┌─ Records to use
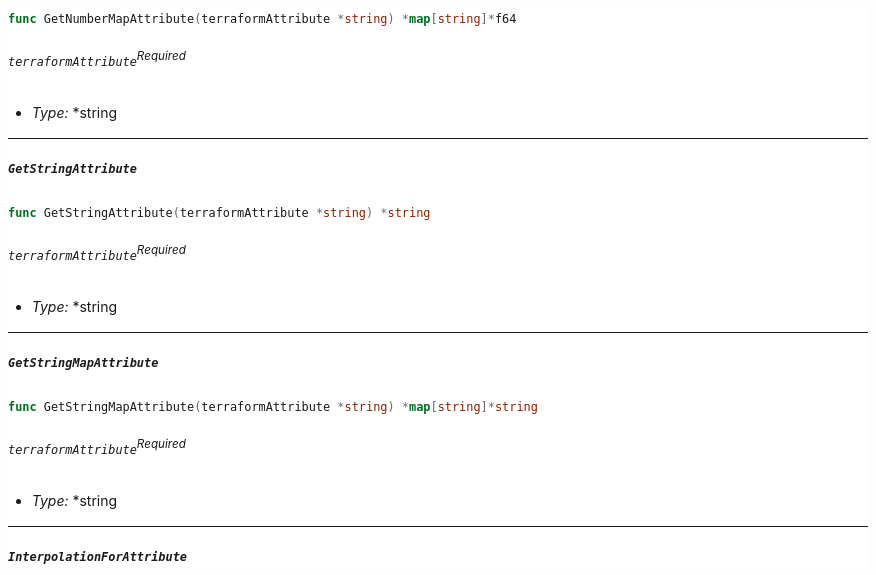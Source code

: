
 ```go
func GetNumberMapAttribute(terraformAttribute *string) *map[string]*f64
```

###### `terraformAttribute`<sup>Required</sup> <a name="terraformAttribute" id="@cdktf/provider-cloudflare.dataCloudflareZeroTrustNetworkHostnameRoutes.DataCloudflareZeroTrustNetworkHostnameRoutesResultOutputReference.getNumberMapAttribute.parameter.terraformAttribute"></a>

- *Type:* *string

---

##### `GetStringAttribute` <a name="GetStringAttribute" id="@cdktf/provider-cloudflare.dataCloudflareZeroTrustNetworkHostnameRoutes.DataCloudflareZeroTrustNetworkHostnameRoutesResultOutputReference.getStringAttribute"></a>

```go
func GetStringAttribute(terraformAttribute *string) *string
```

###### `terraformAttribute`<sup>Required</sup> <a name="terraformAttribute" id="@cdktf/provider-cloudflare.dataCloudflareZeroTrustNetworkHostnameRoutes.DataCloudflareZeroTrustNetworkHostnameRoutesResultOutputReference.getStringAttribute.parameter.terraformAttribute"></a>

- *Type:* *string

---

##### `GetStringMapAttribute` <a name="GetStringMapAttribute" id="@cdktf/provider-cloudflare.dataCloudflareZeroTrustNetworkHostnameRoutes.DataCloudflareZeroTrustNetworkHostnameRoutesResultOutputReference.getStringMapAttribute"></a>

```go
func GetStringMapAttribute(terraformAttribute *string) *map[string]*string
```

###### `terraformAttribute`<sup>Required</sup> <a name="terraformAttribute" id="@cdktf/provider-cloudflare.dataCloudflareZeroTrustNetworkHostnameRoutes.DataCloudflareZeroTrustNetworkHostnameRoutesResultOutputReference.getStringMapAttribute.parameter.terraformAttribute"></a>

- *Type:* *string

---

##### `InterpolationForAttribute` <a name="InterpolationForAttribute" id="@cdktf/provider-cloudflare.dataCloudflareZeroTrustNetworkHostnameRoutes.DataCloudflareZeroTrustNetworkHostnameRoutesResultOutputReference.interpolationForAttribute"></a>
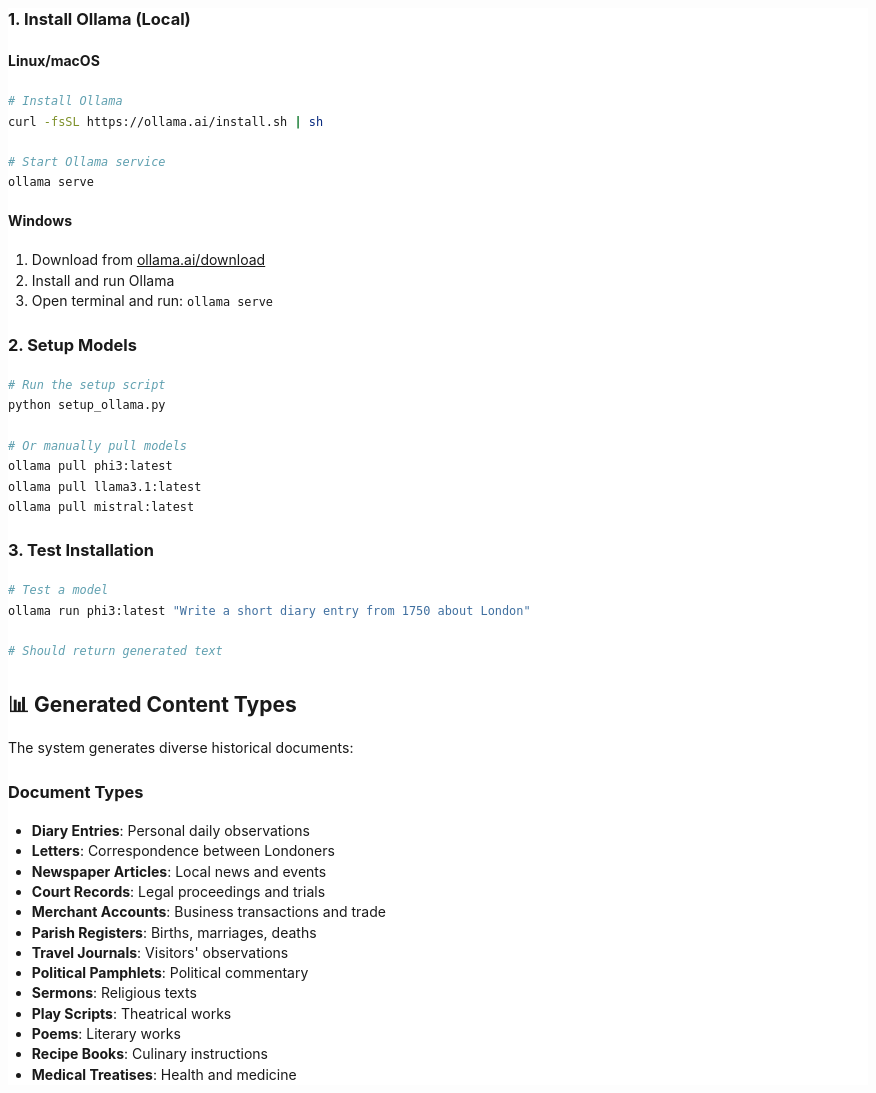 ### **1. Install Ollama (Local)**

#### **Linux/macOS**
```bash
# Install Ollama
curl -fsSL https://ollama.ai/install.sh | sh

# Start Ollama service
ollama serve
```

#### **Windows**
1. Download from [ollama.ai/download](https://ollama.ai/download)
2. Install and run Ollama
3. Open terminal and run: `ollama serve`

### **2. Setup Models**
```bash
# Run the setup script
python setup_ollama.py

# Or manually pull models
ollama pull phi3:latest
ollama pull llama3.1:latest
ollama pull mistral:latest
```

### **3. Test Installation**
```bash
# Test a model
ollama run phi3:latest "Write a short diary entry from 1750 about London"

# Should return generated text
```

## 📊 Generated Content Types

The system generates diverse historical documents:

### **Document Types**
- **Diary Entries**: Personal daily observations
- **Letters**: Correspondence between Londoners
- **Newspaper Articles**: Local news and events
- **Court Records**: Legal proceedings and trials
- **Merchant Accounts**: Business transactions and trade
- **Parish Registers**: Births, marriages, deaths
- **Travel Journals**: Visitors' observations
- **Political Pamphlets**: Political commentary
- **Sermons**: Religious texts
- **Play Scripts**: Theatrical works
- **Poems**: Literary works
- **Recipe Books**: Culinary instructions
- **Medical Treatises**: Health and medicine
└─
■ **Problem description**
How many lines above contain the word "serve"? Reply with only the number.

■ **Exercise result**
2